--- Given entries Enclosed Below ---

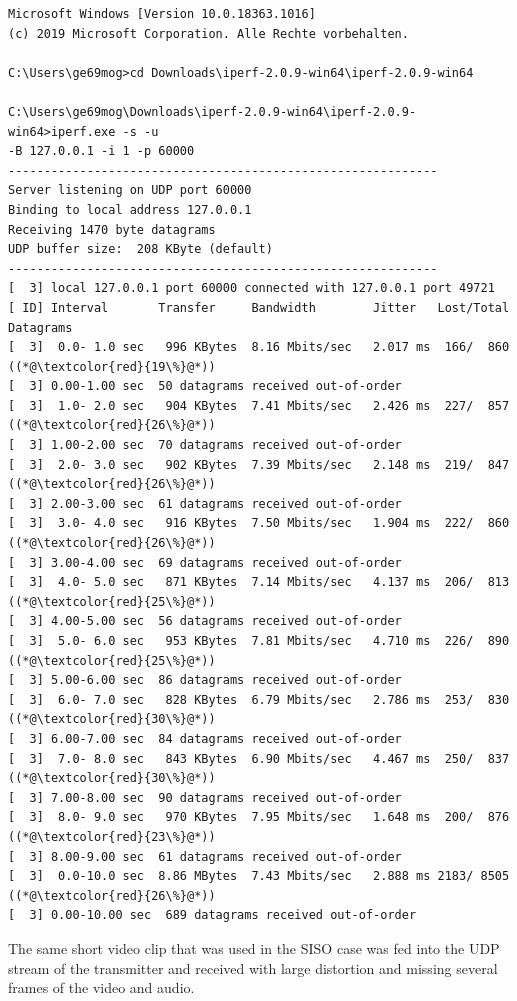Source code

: \begin{lstlisting}[style=DOS]
Microsoft Windows [Version 10.0.18363.1016]
(c) 2019 Microsoft Corporation. Alle Rechte vorbehalten.

C:\Users\ge69mog>cd Downloads\iperf-2.0.9-win64\iperf-2.0.9-win64

C:\Users\ge69mog\Downloads\iperf-2.0.9-win64\iperf-2.0.9-win64>iperf.exe -s -u
-B 127.0.0.1 -i 1 -p 60000
------------------------------------------------------------
Server listening on UDP port 60000
Binding to local address 127.0.0.1
Receiving 1470 byte datagrams
UDP buffer size:  208 KByte (default)
------------------------------------------------------------
[  3] local 127.0.0.1 port 60000 connected with 127.0.0.1 port 49721
[ ID] Interval       Transfer     Bandwidth        Jitter   Lost/Total Datagrams
[  3]  0.0- 1.0 sec   996 KBytes  8.16 Mbits/sec   2.017 ms  166/  860 ((*@\textcolor{red}{19\%}@*))
[  3] 0.00-1.00 sec  50 datagrams received out-of-order
[  3]  1.0- 2.0 sec   904 KBytes  7.41 Mbits/sec   2.426 ms  227/  857 ((*@\textcolor{red}{26\%}@*))
[  3] 1.00-2.00 sec  70 datagrams received out-of-order
[  3]  2.0- 3.0 sec   902 KBytes  7.39 Mbits/sec   2.148 ms  219/  847 ((*@\textcolor{red}{26\%}@*))
[  3] 2.00-3.00 sec  61 datagrams received out-of-order
[  3]  3.0- 4.0 sec   916 KBytes  7.50 Mbits/sec   1.904 ms  222/  860 ((*@\textcolor{red}{26\%}@*))
[  3] 3.00-4.00 sec  69 datagrams received out-of-order
[  3]  4.0- 5.0 sec   871 KBytes  7.14 Mbits/sec   4.137 ms  206/  813 ((*@\textcolor{red}{25\%}@*))
[  3] 4.00-5.00 sec  56 datagrams received out-of-order
[  3]  5.0- 6.0 sec   953 KBytes  7.81 Mbits/sec   4.710 ms  226/  890 ((*@\textcolor{red}{25\%}@*))
[  3] 5.00-6.00 sec  86 datagrams received out-of-order
[  3]  6.0- 7.0 sec   828 KBytes  6.79 Mbits/sec   2.786 ms  253/  830 ((*@\textcolor{red}{30\%}@*))
[  3] 6.00-7.00 sec  84 datagrams received out-of-order
[  3]  7.0- 8.0 sec   843 KBytes  6.90 Mbits/sec   4.467 ms  250/  837 ((*@\textcolor{red}{30\%}@*))
[  3] 7.00-8.00 sec  90 datagrams received out-of-order
[  3]  8.0- 9.0 sec   970 KBytes  7.95 Mbits/sec   1.648 ms  200/  876 ((*@\textcolor{red}{23\%}@*))
[  3] 8.00-9.00 sec  61 datagrams received out-of-order
[  3]  0.0-10.0 sec  8.86 MBytes  7.43 Mbits/sec   2.888 ms 2183/ 8505 ((*@\textcolor{red}{26\%}@*))
[  3] 0.00-10.00 sec  689 datagrams received out-of-order

\end{lstlisting}

The same short video clip that was used in the SISO case was fed into the UDP stream of the transmitter and received with large distortion and missing several frames of the video and audio.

--- End of Enclosed Given entries ---

Exercise instructions
Go over the data above and copy every line that has the word "lstlisting" in it.

Problem solution
: \begin{lstlisting}[style=DOS]
\end{lstlisting}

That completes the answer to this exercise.